Everything was relaxed, soft, gentle. The voices were low and courteous. There was no loud laughter as there probably would have been in England. The people smiled and touched each other affectionately, intimate but without any sexual connotations, simply enjoying the social contact. This was Arab, he thought, at its best.

Yes, sympathique was the word. But it was an odd one to use after the way he had been spending his time. It wasn’t his preoccupation with Bossu but everywhere he had had the sense of strain, of tension barely contained. It had been there on the street that first night when he had intervened on behalf of Mustapha, there in the pig-sticking and in the presence of the soldiers, everywhere. There, too, in people’s conversations: in the conversation with Sadiq and Mr Bahnini, and with the Resident-General and Mr Suleiman, with Juliette and with Monique, running all the time like an undercurrent.

He said this to Chantale and she nodded.

‘Yes,’ she said, ‘ that is Morocco, too.’

She was the only woman on the balcony. He wondered if that, too, was Morocco.

It didn’t seem to bother Chantale. But was there a hint of defiance in her assurance? A deliberate, un-Moroccan assertiveness? He wouldn’t put it past her. But if there was, it co-existed with the lack of assertiveness that he had found before in Arab women. Or was that just a question of manners, something shared with the men, a quintessential difference from Western culture?

Later, they went up another flight of stairs to another balcony, where again people were sitting at low tables and where the ripple of the fountain was even more gentle, but where they had the compensation of being more exposed to the moon so that the whole balcony was bathed in its soft light.

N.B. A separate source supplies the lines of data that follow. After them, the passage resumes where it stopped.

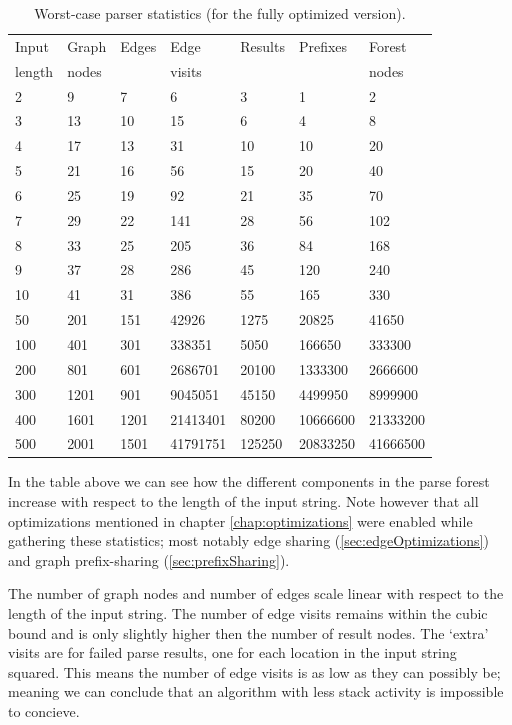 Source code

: \documentclass[a4paper,10pt]{article}
\begin{document}
\begin{table}[H]
\centering
\begin{tabular}{ | p{7ex} | p{7ex} | p{7ex} | p{10ex} | p{8ex} | p{10ex} | p{10ex} | }
  \hline
  Input & Graph & Edges & Edge & Results & Prefixes & Forest \\
  length & nodes & & visits & & & nodes \\
  \hline
  2 & 9 & 7 & 6 & 3 & 1 & 2 \\
  3 & 13 & 10 & 15 & 6 & 4 & 8 \\
  4 & 17 & 13 & 31 & 10 & 10 & 20 \\
  5 & 21 & 16 & 56 & 15 & 20 & 40 \\
  6 & 25 & 19 & 92 & 21 & 35 & 70 \\
  7 & 29 & 22 & 141 & 28 & 56 & 102 \\
  8 & 33 & 25 & 205 & 36 & 84 & 168 \\
  9 & 37 & 28 & 286 & 45 & 120 & 240 \\
  10 & 41 & 31 & 386 & 55 & 165 & 330 \\
  \hline
  50 & 201 & 151 & 42926 & 1275 & 20825 & 41650 \\
  100 & 401 & 301 & 338351 & 5050 & 166650 & 333300 \\
  200 & 801 & 601 & 2686701 & 20100 & 1333300 & 2666600 \\
  300 & 1201 & 901 & 9045051 & 45150 & 4499950 & 8999900 \\
  400 & 1601 & 1201 & 21413401 & 80200 & 10666600 & 21333200 \\
  500 & 2001 & 1501 & 41791751 & 125250 & 20833250 & 41666500 \\
  \hline
\end{tabular}
\caption{Worst-case parser statistics (for the fully optimized version).}
\end{table}

In the table above we can see how the different components in the parse forest increase with respect to the length of the input string. Note however that all optimizations mentioned in chapter \ref{chap:optimizations} were enabled while gathering these statistics; most notably edge sharing (\ref{sec:edgeOptimizations}) and graph prefix-sharing (\ref{sec:prefixSharing}).

The number of graph nodes and number of edges scale linear with respect to the length of the input string. The number of edge visits remains within the cubic bound and is only slightly higher then the number of result nodes. The `extra' visits are for failed parse results, one for each location in the input string squared. This means the number of edge visits is as low as they can possibly be; meaning we can conclude that an algorithm with less stack activity is impossible to concieve.
\end{document}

Some of the people up there were clearly French, and there were women among them. So far as he could see there was no sense of strain.

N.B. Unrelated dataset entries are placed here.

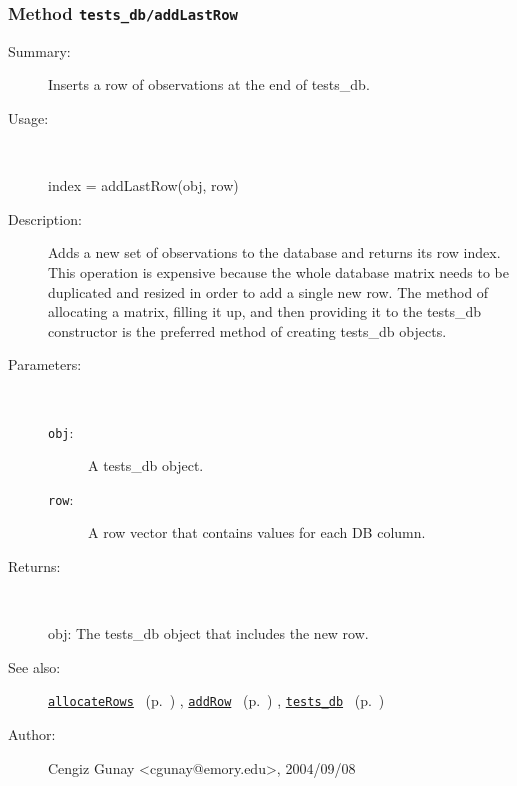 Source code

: \subsubsection[Method \texttt{addLastRow}]{Method \texttt{tests\_db/addLastRow}}%
%
\label{ref_tests_db__addLastRow}%
\hypertarget{ref_tests_db__addLastRow}{}%
\begin{description}
\item[Summary:]Inserts a row of observations at the end of tests\_db.
%
\item[Usage:]~%
\begin{lyxcode}%
index = addLastRow(obj, row)
%
\end{lyxcode}%
%
\item[Description:]%
Adds a new set of observations to the database and returns its row index.
   This operation is expensive because the whole 
   database matrix needs to be duplicated and resized in order to add a 
   single new row. The method of allocating a matrix, filling it up, and
   then providing it to the tests\_db constructor is the preferred method 
   of creating tests\_db objects.
\item[Parameters:]~
\begin{description}%
\item[\texttt{obj}:]
 A tests\_db object.
\item[\texttt{row}:]
 A row vector that contains values for each DB column.
\end{description}%
%
\item[Returns:]~

	obj: The tests\_db object that includes the new row.
%
%
\item[See also:]%
\hyperlink{ref_allocateRows}{\texttt{allocateRows}}%
\ (p.~\pageref{ref_allocateRows})%
%
, \hyperlink{ref_addRow}{\texttt{addRow}}%
\ (p.~\pageref{ref_addRow})%
%
, \hyperlink{ref_tests_db}{\texttt{tests\_db}}%
\ (p.~\pageref{ref_tests_db})%
%
%
\item[Author:]%
Cengiz Gunay <cgunay@emory.edu>, 2004/09/08%
\end{description}
\methodline%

Waiters brought silver bowls, towels and kettles of cold water so that they could rinse their hands before eating. That, said Chantale, was absolutely required because the food was eaten with the fingers only and also because the polite thing to do was pluck out tasty morsels from the dish in front of you and offer them to your neighbour.

She reached out a hand, took up some couscous, moulded it with her fingers into a little ball and placed it on Seymour’s plate.

‘ Bismillah,’ she said. ‘That means: In the name of God. But it is not just religious, it is part of the caida. It makes the food more than just food. Not exactly holy, but special.’

Later when the main dish came, a kind of pastrilla, with layers of different meats underneath a crust of delicious flaky pastry, he reached into the dish, took out some pigeon, and put it on her plate.

‘ Bismillah,’ he said.

Sitting at the receptionist’s desk when they returned to the hotel was a middle-aged Moroccan lady.

‘My mother,’ said Chantale.

She smiled at Seymour and there was something in her smile that reminded him of her daughter. She was still a beautiful woman but the face was thin and drawn, as if it had seen harsh times, and the large, dark eyes were wary. They appraised Seymour in much the same way, he thought, as his own mother’s eyes appraised any woman he brought home for the evening. He thought he would say this to Chantale later. It might comfort her.